[Opening STUDY MATERIAL section]

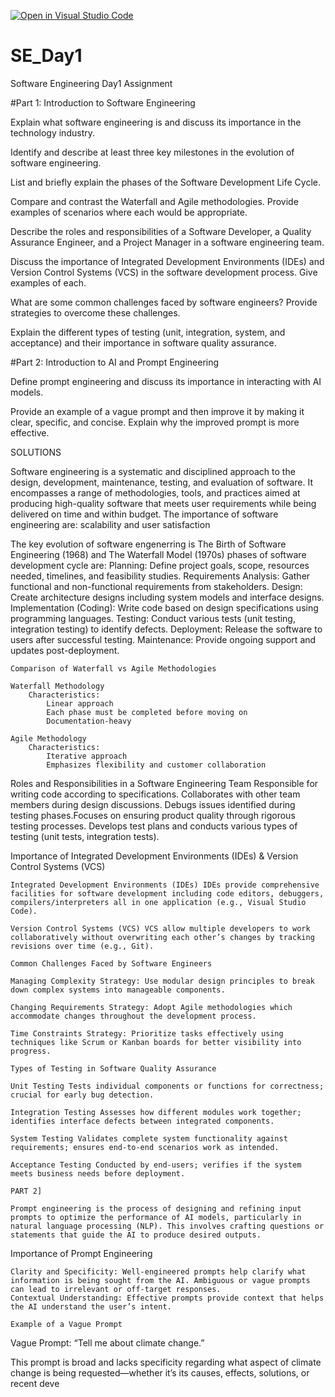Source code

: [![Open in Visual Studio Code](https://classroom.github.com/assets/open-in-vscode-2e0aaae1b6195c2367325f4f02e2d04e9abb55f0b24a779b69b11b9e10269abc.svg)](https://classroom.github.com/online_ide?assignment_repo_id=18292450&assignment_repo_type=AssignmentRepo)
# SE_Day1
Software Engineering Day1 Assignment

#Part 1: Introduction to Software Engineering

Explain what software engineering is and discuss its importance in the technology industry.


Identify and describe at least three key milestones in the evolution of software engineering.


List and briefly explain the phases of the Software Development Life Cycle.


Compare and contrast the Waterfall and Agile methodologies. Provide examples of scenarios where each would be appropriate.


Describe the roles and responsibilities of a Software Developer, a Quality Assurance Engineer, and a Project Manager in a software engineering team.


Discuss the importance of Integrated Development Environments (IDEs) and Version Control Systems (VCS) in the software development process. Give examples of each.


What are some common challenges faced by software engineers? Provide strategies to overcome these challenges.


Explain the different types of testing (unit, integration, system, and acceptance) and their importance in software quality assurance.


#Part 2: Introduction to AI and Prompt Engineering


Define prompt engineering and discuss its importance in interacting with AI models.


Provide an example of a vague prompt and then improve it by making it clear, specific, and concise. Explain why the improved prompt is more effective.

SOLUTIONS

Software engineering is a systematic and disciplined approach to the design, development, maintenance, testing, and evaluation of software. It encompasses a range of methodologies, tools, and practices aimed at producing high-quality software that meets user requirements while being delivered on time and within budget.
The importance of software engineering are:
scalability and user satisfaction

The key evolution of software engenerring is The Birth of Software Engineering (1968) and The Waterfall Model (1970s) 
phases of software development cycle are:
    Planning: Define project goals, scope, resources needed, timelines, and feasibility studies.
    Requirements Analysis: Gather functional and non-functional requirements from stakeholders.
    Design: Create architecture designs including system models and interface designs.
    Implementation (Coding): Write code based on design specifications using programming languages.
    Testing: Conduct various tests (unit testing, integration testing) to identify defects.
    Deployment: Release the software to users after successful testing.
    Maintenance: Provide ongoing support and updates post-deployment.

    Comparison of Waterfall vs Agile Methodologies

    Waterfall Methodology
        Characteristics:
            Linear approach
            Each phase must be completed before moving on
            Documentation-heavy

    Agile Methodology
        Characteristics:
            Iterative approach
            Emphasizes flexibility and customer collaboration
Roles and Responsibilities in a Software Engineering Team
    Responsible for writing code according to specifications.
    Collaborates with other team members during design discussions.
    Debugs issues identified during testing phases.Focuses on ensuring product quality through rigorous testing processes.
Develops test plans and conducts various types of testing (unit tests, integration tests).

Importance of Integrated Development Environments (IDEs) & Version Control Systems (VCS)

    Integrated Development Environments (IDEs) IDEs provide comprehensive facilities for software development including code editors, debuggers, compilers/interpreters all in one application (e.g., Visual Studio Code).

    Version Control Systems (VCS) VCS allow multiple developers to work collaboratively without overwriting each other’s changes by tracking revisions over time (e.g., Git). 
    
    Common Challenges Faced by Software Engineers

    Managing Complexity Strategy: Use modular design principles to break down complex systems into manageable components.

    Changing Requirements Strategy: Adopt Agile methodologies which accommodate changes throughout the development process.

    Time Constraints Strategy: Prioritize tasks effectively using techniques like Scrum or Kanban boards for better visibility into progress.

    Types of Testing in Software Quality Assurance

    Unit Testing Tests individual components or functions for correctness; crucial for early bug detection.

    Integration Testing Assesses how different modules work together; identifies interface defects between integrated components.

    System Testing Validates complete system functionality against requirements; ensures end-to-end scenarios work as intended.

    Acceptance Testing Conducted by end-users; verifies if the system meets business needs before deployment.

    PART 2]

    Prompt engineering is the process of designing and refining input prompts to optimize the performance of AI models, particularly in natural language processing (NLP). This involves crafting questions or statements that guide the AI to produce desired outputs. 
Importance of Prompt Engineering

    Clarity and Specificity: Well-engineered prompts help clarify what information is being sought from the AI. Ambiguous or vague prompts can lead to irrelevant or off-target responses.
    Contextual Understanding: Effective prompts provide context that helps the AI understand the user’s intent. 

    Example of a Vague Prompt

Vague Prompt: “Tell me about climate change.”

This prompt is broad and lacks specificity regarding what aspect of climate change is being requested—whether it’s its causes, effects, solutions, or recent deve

[Closing STUDY MATERIAL section]

◆ PROBLEM TO WORK ON
What lines above contain "into"? Copy them out.

◆ ANSWER BOX
    Managing Complexity Strategy: Use modular design principles to break down complex systems into manageable components.
    Time Constraints Strategy: Prioritize tasks effectively using techniques like Scrum or Kanban boards for better visibility into progress.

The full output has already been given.